Maintain perspective. It’s just a race. Yes, I’m going to put everything I have into running a strong race in November. But I’m not a professional runner. I’m not getting paid to do this. I do it because I enjoy it and because it’s fun. How I do at the marathon does not determine my overall success or happiness in life.
Remember that most people do many marathons before finally reaching their goals. This will only be my second marathon. I read so many blogs and talk to so many people who ran track in high school and have been distance running for years. I didn’t even run my first race — a 4-miler — until four years ago. I’m still so new to this sport, and I need to remember that and keep my goals in check. I’d love to shave 14 minutes off my marathon PR, but I need to prepare myself for if that doesn’t happen. I know I won’t give up. I know there will be more marathons.
So those are my goals for now. What do you think?
Oh also remember I have no idea what I’m talking about. I guess a lot. I’m not a coach. I’m new. These are my goals, not necessarily ones you should adopt for yourself. That’s your friendly weekly disclaimer reminding you “don’t do what I do.”
Basically, I want to train smartly, I want to stay healthy and I don’t want training to be stressful. I want to run, I want to love it, I don’t want to burn out and I don’t want to over-think things and obsess over them.
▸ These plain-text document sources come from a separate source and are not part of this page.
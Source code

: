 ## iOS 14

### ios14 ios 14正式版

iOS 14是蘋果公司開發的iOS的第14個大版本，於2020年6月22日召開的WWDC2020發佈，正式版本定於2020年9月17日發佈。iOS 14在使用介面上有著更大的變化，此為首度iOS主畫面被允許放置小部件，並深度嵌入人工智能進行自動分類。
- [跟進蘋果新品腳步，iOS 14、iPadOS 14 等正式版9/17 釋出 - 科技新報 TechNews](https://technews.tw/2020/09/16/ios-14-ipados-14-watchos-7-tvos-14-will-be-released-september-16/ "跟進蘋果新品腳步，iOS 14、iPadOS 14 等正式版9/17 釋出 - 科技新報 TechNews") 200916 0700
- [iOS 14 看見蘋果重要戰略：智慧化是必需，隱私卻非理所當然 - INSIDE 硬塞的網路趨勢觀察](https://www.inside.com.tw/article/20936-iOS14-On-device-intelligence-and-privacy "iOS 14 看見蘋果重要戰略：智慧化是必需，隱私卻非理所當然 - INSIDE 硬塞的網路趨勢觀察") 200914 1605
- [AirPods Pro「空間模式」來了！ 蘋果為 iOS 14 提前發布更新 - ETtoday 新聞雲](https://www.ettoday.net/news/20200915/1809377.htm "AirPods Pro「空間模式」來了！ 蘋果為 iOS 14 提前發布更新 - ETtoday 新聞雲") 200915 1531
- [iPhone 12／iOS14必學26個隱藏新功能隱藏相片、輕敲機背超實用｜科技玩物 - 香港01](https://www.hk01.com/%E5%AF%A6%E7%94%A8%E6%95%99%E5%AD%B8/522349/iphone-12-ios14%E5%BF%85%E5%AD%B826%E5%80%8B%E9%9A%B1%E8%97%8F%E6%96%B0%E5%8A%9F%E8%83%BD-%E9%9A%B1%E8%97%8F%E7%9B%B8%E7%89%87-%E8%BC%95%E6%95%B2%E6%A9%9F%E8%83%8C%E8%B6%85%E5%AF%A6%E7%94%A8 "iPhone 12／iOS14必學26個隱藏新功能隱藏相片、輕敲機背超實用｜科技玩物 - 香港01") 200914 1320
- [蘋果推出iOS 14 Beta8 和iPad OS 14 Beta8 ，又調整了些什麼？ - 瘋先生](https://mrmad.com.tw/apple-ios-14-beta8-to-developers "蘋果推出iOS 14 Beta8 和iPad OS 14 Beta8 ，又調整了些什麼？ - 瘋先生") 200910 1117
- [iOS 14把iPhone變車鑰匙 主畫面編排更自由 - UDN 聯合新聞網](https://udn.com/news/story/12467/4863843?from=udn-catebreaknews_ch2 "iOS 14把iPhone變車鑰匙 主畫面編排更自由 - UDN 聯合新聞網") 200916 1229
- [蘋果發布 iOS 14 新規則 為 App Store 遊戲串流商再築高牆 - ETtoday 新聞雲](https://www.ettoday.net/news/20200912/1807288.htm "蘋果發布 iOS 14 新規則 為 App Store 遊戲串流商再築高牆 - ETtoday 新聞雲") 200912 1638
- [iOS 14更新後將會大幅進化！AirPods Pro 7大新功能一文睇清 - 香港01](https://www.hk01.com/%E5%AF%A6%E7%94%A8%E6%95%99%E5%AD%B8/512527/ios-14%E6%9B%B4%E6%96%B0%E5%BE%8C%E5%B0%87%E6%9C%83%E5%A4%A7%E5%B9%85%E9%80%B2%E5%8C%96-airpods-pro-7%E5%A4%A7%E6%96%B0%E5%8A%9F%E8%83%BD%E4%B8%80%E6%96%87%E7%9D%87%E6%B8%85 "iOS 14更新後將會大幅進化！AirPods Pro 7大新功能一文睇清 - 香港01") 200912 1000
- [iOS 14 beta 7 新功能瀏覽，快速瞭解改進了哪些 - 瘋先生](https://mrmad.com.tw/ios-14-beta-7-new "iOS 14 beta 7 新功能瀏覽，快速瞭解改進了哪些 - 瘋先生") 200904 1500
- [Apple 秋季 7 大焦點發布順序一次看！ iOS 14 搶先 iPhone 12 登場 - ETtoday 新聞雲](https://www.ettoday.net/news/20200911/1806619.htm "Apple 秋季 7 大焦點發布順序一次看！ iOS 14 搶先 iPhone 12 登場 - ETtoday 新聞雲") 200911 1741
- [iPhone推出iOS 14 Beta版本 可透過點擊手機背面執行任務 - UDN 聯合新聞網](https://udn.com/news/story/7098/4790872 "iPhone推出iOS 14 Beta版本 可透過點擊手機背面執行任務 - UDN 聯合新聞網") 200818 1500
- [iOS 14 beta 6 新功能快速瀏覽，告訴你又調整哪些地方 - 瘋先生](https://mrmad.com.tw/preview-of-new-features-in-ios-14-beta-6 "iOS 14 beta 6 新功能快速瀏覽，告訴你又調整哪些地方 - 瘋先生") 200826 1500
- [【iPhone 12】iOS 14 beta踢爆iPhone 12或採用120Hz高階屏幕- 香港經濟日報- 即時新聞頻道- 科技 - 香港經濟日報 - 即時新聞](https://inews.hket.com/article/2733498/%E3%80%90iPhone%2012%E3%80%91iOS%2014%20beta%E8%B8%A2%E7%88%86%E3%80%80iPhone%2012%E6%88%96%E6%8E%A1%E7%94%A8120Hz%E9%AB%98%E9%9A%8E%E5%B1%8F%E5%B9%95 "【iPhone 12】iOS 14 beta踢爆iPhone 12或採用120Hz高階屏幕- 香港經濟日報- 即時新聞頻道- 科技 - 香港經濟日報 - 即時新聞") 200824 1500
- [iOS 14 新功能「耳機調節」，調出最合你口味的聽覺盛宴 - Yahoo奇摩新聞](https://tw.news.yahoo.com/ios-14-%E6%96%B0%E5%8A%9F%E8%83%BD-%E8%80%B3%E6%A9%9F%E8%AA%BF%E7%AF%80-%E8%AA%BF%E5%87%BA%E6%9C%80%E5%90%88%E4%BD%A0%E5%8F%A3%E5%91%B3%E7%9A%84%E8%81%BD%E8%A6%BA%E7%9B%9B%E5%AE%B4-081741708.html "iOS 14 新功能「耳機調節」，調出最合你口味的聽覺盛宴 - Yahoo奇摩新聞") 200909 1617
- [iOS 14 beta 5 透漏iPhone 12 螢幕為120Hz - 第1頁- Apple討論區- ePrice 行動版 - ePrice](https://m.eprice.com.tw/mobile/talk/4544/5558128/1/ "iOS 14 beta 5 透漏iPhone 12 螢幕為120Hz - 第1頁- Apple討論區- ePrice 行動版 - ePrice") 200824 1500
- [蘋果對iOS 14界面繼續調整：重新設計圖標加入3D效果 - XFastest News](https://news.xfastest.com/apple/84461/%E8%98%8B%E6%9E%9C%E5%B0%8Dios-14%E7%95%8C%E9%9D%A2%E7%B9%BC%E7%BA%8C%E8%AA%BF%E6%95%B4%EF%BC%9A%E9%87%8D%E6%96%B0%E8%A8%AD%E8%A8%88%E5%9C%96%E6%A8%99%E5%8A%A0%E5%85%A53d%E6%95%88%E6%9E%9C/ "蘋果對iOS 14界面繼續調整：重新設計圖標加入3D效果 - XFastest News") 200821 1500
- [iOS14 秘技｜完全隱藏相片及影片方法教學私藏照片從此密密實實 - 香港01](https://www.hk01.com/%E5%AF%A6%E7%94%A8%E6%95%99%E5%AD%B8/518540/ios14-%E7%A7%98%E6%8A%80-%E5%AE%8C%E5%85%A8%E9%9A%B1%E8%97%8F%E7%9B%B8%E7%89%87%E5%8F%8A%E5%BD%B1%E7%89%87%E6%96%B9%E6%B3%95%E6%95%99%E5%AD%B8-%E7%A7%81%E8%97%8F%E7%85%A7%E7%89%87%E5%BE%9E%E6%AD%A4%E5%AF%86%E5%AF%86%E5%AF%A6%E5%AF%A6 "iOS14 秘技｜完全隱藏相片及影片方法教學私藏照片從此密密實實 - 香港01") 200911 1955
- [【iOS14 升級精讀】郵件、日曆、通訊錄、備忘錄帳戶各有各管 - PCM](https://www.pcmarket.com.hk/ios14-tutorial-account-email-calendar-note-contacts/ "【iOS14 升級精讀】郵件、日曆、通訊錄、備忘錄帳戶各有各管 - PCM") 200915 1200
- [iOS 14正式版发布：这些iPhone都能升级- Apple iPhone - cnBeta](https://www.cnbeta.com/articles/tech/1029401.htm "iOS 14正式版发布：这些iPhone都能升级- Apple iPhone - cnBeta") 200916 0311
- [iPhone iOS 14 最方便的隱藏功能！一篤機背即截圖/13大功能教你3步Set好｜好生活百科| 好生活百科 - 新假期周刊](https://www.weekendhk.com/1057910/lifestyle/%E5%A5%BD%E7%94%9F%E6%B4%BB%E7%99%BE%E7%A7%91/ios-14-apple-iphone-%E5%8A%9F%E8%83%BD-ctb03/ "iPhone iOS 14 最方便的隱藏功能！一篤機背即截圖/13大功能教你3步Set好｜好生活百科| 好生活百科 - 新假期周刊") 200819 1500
Get ’em while they’re there. I Heart Sweat shirts are on sale now at iheartsweatapparel.com. If the size/color combination you’re looking for isn’t available in the drop-down menu, it’s not because “my site is broken.” I assure you the site is not broken. (Right, Brian?) It’s because that size or color is sold out. Sorry.
And because I promised a giveaway winner, congratulations to…
Madi, you’re the proud (I hope) new owner of a hot little I Heart Sweat shirt. Please email me at email@example.com with your preferred shirt size and your mailing address. I hope you love it!
Happy shopping, happy sweating!
NOW LET’S TALK ABOUT TRAINING: If you’re gearing up for a fall race, what’s on your mind? Thinking about goals? What’s most important to you right now?